Elon Musk has made a name for himself and Tesla by breaking the rules, but the billionaire’s latest comments on politics and a claim of sexual harassment against him that he said is untrue may hurt the brand in the eyes of some car owners and employees. Musk denied a report by Business Insider that he sexually harassed a flight attendant on a private jet in 2016, calling the person who made the claim a liar.
The previous day, the Tesla chief executive, in the midst of a contentious effort to buy Twitter Inc, said that he would now vote Republican instead of Democrat and called the Democrats a party of division and hate. Tesla also was cut this week from the widely followed S&P 500 ESG Index. Musk responded by calling such ratings around environmental, social and governance (ESG) issues a scam. He also questioned how the index could drop an electric car firm while adding oil and gas producers.
While Musk has made attention-grabbing headlines before once calling one critic a “pedo guy” on Twitter – the latest controversies again raise the question whether his outspokenness will tarnish his likeability. And, whether that will that hurt the carmaker’s sales. The left-leaning state is Tesla’s largest market, accounting for nearly 40% of the company’s U.S. retail registrations last year. Tesla sales in California were up almost 70% in the year.
#BoycottTesla was trending on Twitter on Friday and several people claimed they were cancelling their car orders. Many institutional investors may stand by Musk no matter what given the company’s strong performance, but that doesn’t mean some aren’t frustrated. One Tesla employee, voiced frustration that Musk’s efforts outside Tesla appeared to be hurting the carmaker’s stock.
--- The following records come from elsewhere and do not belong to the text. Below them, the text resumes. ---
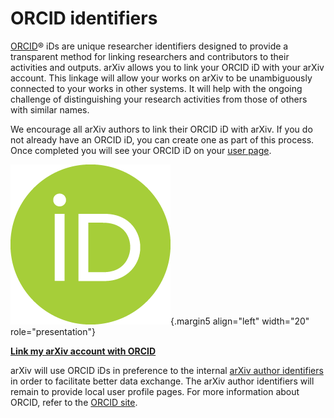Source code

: # ORCID identifiers

[ORCID](http://orcid.org/)® iDs are unique researcher identifiers
designed to provide a transparent method for linking researchers and
contributors to their activities and outputs. arXiv allows you to link
your ORCID iD with your arXiv account. This linkage will allow your
works on arXiv to be unambiguously connected to your works in other
systems. It will help with the ongoing challenge of distinguishing your
research activities from those of others with similar names.

We encourage all arXiv authors to link their ORCID iD with arXiv. If you
do not already have an ORCID iD, you can create one as part of this
process. Once completed you will see your ORCID iD on your [user
page](https://arxiv.org/user).

![ORCID logo](../assets/orcid-logo.png){.margin5 align="left" width="20" role="presentation"}

**[Link my arXiv account with ORCID](https://arxiv.org/user/confirm_orcid_id)**

arXiv will use ORCID iDs in preference to the internal [arXiv author
identifiers](author_identifiers.md) in order to facilitate better data
exchange. The arXiv author identifiers will remain to provide local user
profile pages. For more information about ORCID, refer to the [ORCID site](https://orcid.org/content/about-orcid).
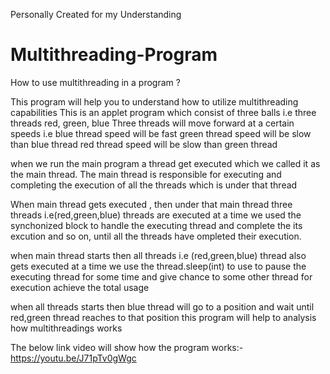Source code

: Personally Created for my Understanding

# Multithreading-Program
How to use multithreading in a program ?

This program will help you to understand how to utilize multithreading capabilities
This is an applet program which consist of three balls i.e three threads red, green, blue 
Three threads will move forward at a certain speeds i.e 
blue thread speed will be fast
green thread speed will be slow than blue thread
red thread speed will be slow than green thread

when we run the main program a thread get executed which we called it as the main thread.
The main thread is responsible for executing and completing the execution of all the threads which is under that thread

When main thread gets executed , then under that main thread three threads i.e(red,green,blue) threads are executed at a time
we used the synchonized block to handle the executing thread and complete the its excution and so on, until all the threads have
ompleted their execution.

when main thread starts then all threads i.e (red,green,blue) thread also gets executed at a time
we use the thread.sleep(int) to use to pause the executing thread for some time and give chance to some other thread for execution
achieve the total usage

when all threads starts then blue thread will go to a position and wait until red,green thread reaches to that position
this program will help to analysis how multithreadings works

The below link video will show how the program works:-
https://youtu.be/J71pTv0gWgc




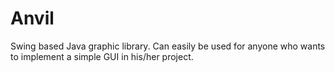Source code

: # Anvil
Swing based Java graphic library.
Can easily be used for anyone who wants to implement a simple GUI in his/her project.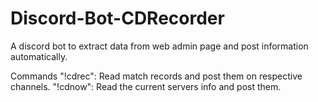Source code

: # Discord-Bot-CDRecorder
A discord bot to extract data from web admin page and post information automatically.

Commands
"!cdrec": Read match records and post them on respective channels.
"!cdnow": Read the current servers info and post them.
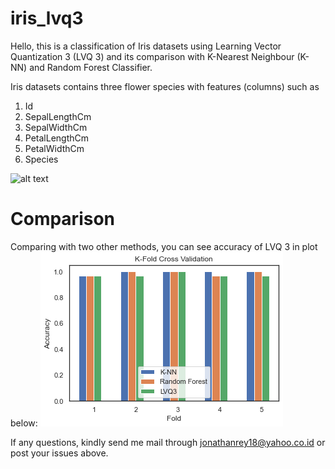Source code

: # iris_lvq3
Hello, this is a classification of Iris datasets using Learning Vector Quantization 3 (LVQ 3) and its comparison with K-Nearest Neighbour (K-NN) and Random Forest Classifier.

Iris datasets contains three flower species with features (columns) such as 
1. Id
2. SepalLengthCm
3. SepalWidthCm
4. PetalLengthCm
5. PetalWidthCm
6. Species

![alt text](https://miro.medium.com/max/700/0*nn39yHJ4LHqkaCjG.jpg)

# Comparison
Comparing with two other methods, you can see accuracy of LVQ 3 in plot below:
![alt text](https://github.com/jonathanrsmjtk/iris_lvq3/raw/master/download.png)

If any questions, kindly send me mail through jonathanrey18@yahoo.co.id or post your issues above.
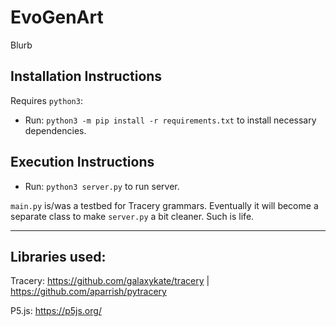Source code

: # EvoGenArt

Blurb

## Installation Instructions

Requires `python3`: 

- Run: `python3 -m pip install -r requirements.txt` to install necessary dependencies.

## Execution Instructions

- Run: `python3 server.py` to run server.

`main.py` is/was a testbed for Tracery grammars.  Eventually it will become a separate class to make `server.py` a bit cleaner.  Such is life.

---

## Libraries used:

Tracery: https://github.com/galaxykate/tracery | https://github.com/aparrish/pytracery

P5.js: https://p5js.org/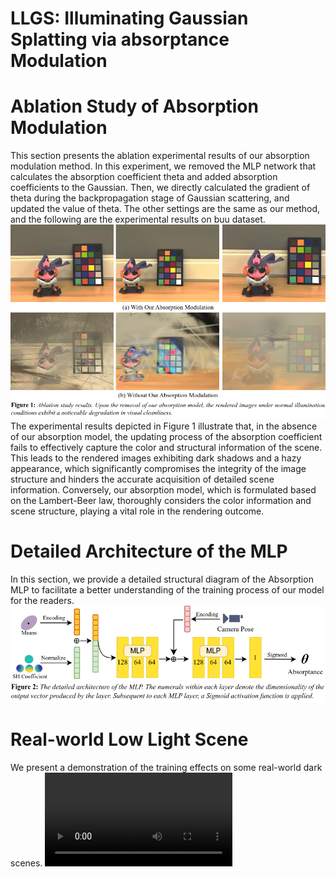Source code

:# LLGS: Illuminating Gaussian Splatting via absorptance Modulation

# Ablation Study of Absorption Modulation

This section presents the ablation experimental results of our absorption modulation method. In this experiment, we removed the MLP network that calculates the absorption coefficient theta and added absorption coefficients to the Gaussian. Then, we directly calculated the gradient of theta during the backpropagation stage of Gaussian scattering, and updated the value of theta. The other settings are the same as our method, and the following are the experimental results on buu dataset.
![fig1](https://github.com/LLGS2024/LLGS/blob/main/fig/fig1.png)
The experimental results depicted in Figure 1 illustrate that, in the absence of our absorption model, the updating process of the absorption coefficient fails to effectively capture the color and structural information of the scene. This leads to the rendered images exhibiting dark shadows and a hazy appearance, which significantly compromises the integrity of the image structure and hinders the accurate acquisition of detailed scene information. Conversely, our absorption model, which is formulated based on the Lambert-Beer law, thoroughly considers the color information and scene structure, playing a vital role in the rendering outcome.
# Detailed Architecture of the MLP
In this section, we provide a detailed structural diagram of the Absorption MLP to facilitate a better understanding of the training process of our model for the readers.
![fig2](https://github.com/LLGS2024/LLGS/blob/main/fig/MLP.png)
# Real-world Low Light Scene
We present a demonstration of the training effects on some real-world dark scenes.
![Video1](https://github.com/LLGS2024/LLGS/blob/main/video/output.mp4)

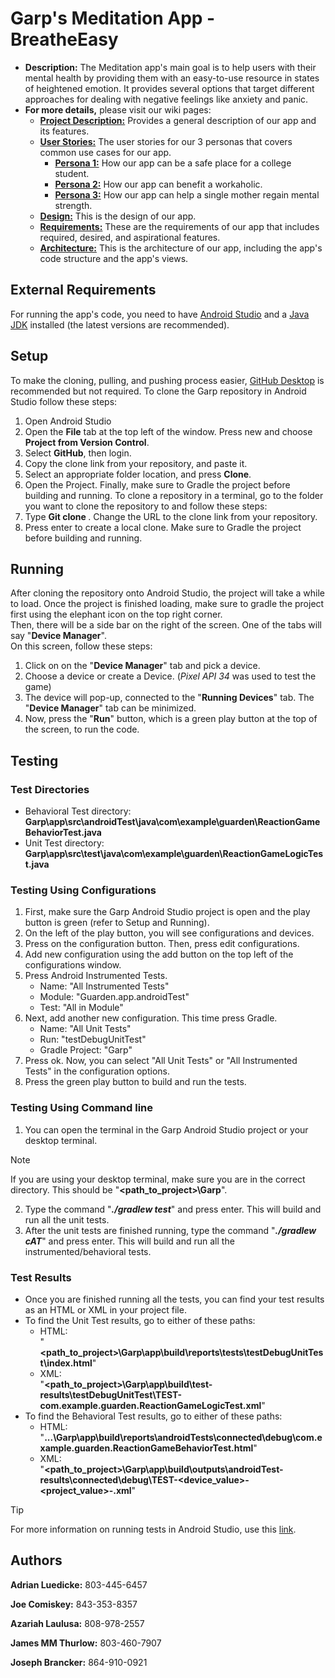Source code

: # Garp's Meditation App - BreatheEasy
* **Description:** The Meditation app's main goal is to help users with their mental health by providing them with an easy-to-use resource in states of heightened emotion.
It provides several options that target different approaches for dealing with negative feelings like anxiety and panic.
* **For more details,** please visit our wiki pages:
    *  [**Project Description:**](https://github.com/SCCapstone/Garp/wiki/Project-Description) Provides a general description of our app and its features.
    *  [**User Stories:**](https://github.com/SCCapstone/Garp/wiki/User-Stories) The user stories for our 3 personas that covers common use cases for our app.
        * [**Persona 1:**](https://github.com/SCCapstone/Garp/wiki/Persona-1:-Adam-Quin) How our app can be a safe place for a college student.
        * [**Persona 2:**](https://github.com/SCCapstone/Garp/wiki/Persona-2:-Gustav-Schm%C3%B6rgenschnitzel) How our app can benefit a workaholic.
        * [**Persona 3:**](https://github.com/SCCapstone/Garp/wiki/Persona-3:-Sofia-Martin) How our app can help a single mother regain mental strength.
    * [**Design:**](https://github.com/SCCapstone/Garp/wiki/Design) This is the design of our app.
    * [**Requirements:**](https://github.com/SCCapstone/Garp/wiki/Requirements) These are the requirements of our app that includes required, desired, and aspirational features.
    * [**Architecture:**](https://github.com/SCCapstone/Garp/wiki/Architecture) This is the architecture of our app, including the app's code structure and the app's views.

## External Requirements
For running the app's code, you need to have [Android Studio](https://developer.android.com/studio) and a [Java JDK](https://www.oracle.com/java/technologies/downloads/#java8-windows) installed (the latest versions are recommended).

## Setup
To make the cloning, pulling, and pushing process easier, [GitHub Desktop](https://desktop.github.com/) is recommended but not required.
To clone the Garp repository in Android Studio follow these steps:
1. Open Android Studio
2. Open the **File** tab at the top left of the window. Press new and choose **Project from Version Control**.
3. Select **GitHub**, then login.
4. Copy the clone link from your repository, and paste it.
5. Select an appropriate folder location, and press **Clone**.
6. Open the Project. Finally, make sure to Gradle the project before building and running.
To clone a repository in a terminal, go to the folder you want to clone the repository to and follow these steps:
1. Type **Git clone <URL>**. Change the URL to the clone link from your repository.
2. Press enter to create a local clone. Make sure to Gradle the project before building and running.

## Running
After cloning the repository onto Android Studio, the project will take a while to load.
Once the project is finished loading, make sure to gradle the project first using the elephant icon on the top right corner.\
Then, there will be a side bar on the right of the screen. One of the tabs will say "**Device Manager**".\
On this screen, follow these steps:
1. Click on on the "**Device Manager**" tab and pick a device.
2. Choose a device or create a Device. (_Pixel API 34_ was used to test the game)
3. The device will pop-up, connected to the "**Running Devices**" tab. The "**Device Manager**" tab can be minimized.
4. Now, press the "**Run**" button, which is a green play button at the top of the screen, to run the code.

## Testing

### Test Directories
   * Behavioral Test directory:<br /> **Garp\app\src\androidTest\java\com\example\guarden\ReactionGameBehaviorTest.java**
   * Unit Test directory:<br /> **Garp\app\src\test\java\com\example\guarden\ReactionGameLogicTest.java**

### Testing Using Configurations
1. First, make sure the Garp Android Studio project is open and the play button is green (refer to Setup and Running).
3. On the left of the play button, you will see configurations and devices.
4. Press on the configuration button. Then, press edit configurations.
5. Add new configuration using the add button on the top left of the configurations window.
6. Press Android Instrumented Tests.
   * Name: "All Instrumented Tests"
   * Module: "Guarden.app.androidTest"
   * Test: "All in Module"
7. Next, add another new configuration. This time press Gradle.
   * Name: "All Unit Tests"
   * Run: "testDebugUnitTest"
   * Gradle Project: "Garp"
8. Press ok. Now, you can select "All Unit Tests" or "All Instrumented Tests" in the configuration options.
9. Press the green play button to build and run the tests.

### Testing Using Command line
1. You can open the terminal in the Garp Android Studio project or your desktop terminal.

>[!NOTE]
>If you are using your desktop terminal, make sure you are in the correct directory. This should be "**<path_to_project>\Garp**".

2. Type the command "**_./gradlew test_**" and press enter. This will build and run all the unit tests.
3. After the unit tests are finished running, type the command "**_./gradlew cAT_**" and press enter. This will build and run all the instrumented/behavioral tests.

### Test Results
   * Once you are finished running all the tests, you can find your test results as an HTML or XML in your project file.
   * To find the Unit Test results, go to either of these paths:
      * HTML:<br /> "**<path_to_project>\Garp\app\build\reports\tests\testDebugUnitTest\index.html**"
      * XML:<br /> "**<path_to_project>\Garp\app\build\test-results\testDebugUnitTest\TEST-com.example.guarden.ReactionGameLogicTest.xml**"
   * To find the Behavioral Test results, go to either of these paths:
      * HTML:<br /> "**...\Garp\app\build\reports\androidTests\connected\debug\com.example.guarden.ReactionGameBehaviorTest.html**"
      * XML:<br /> "**<path_to_project>\Garp\app\build\outputs\androidTest-results\connected\debug\TEST-<device_value>-<project_value>-.xml**"

>[!TIP]
> For more information on running tests in Android Studio, use this [link](https://developer.android.com/studio/test).

## Authors
**Adrian Luedicke:** 803-445-6457

**Joe Comiskey:** 843-353-8357

**Azariah Laulusa:** 808-978-2557

**James MM Thurlow:** 803-460-7907

**Joseph Brancker:** 864-910-0921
On Friday, Tesla shares dropped almost 9%, knocking about $66 billion off of Tesla’s stock market value. If discussion around water coolers at work focused on the sexual harassment claim against Musk rather than Tesla products, the end result could be “corrosive” for the Tesla brand. This was stated by John Smith, a former group vice president at GM who ran global product planning. Tesla and SpaceX employees also could become “a little bit rattled and angry” because of Musk’s anti-Democratic party comments. Jason Stomel, founder of tech talent agency Cadre gave away this comment. Some industry observers wondering whether Musk and Tesla would simply shake off these latest controversies, as they have in the past.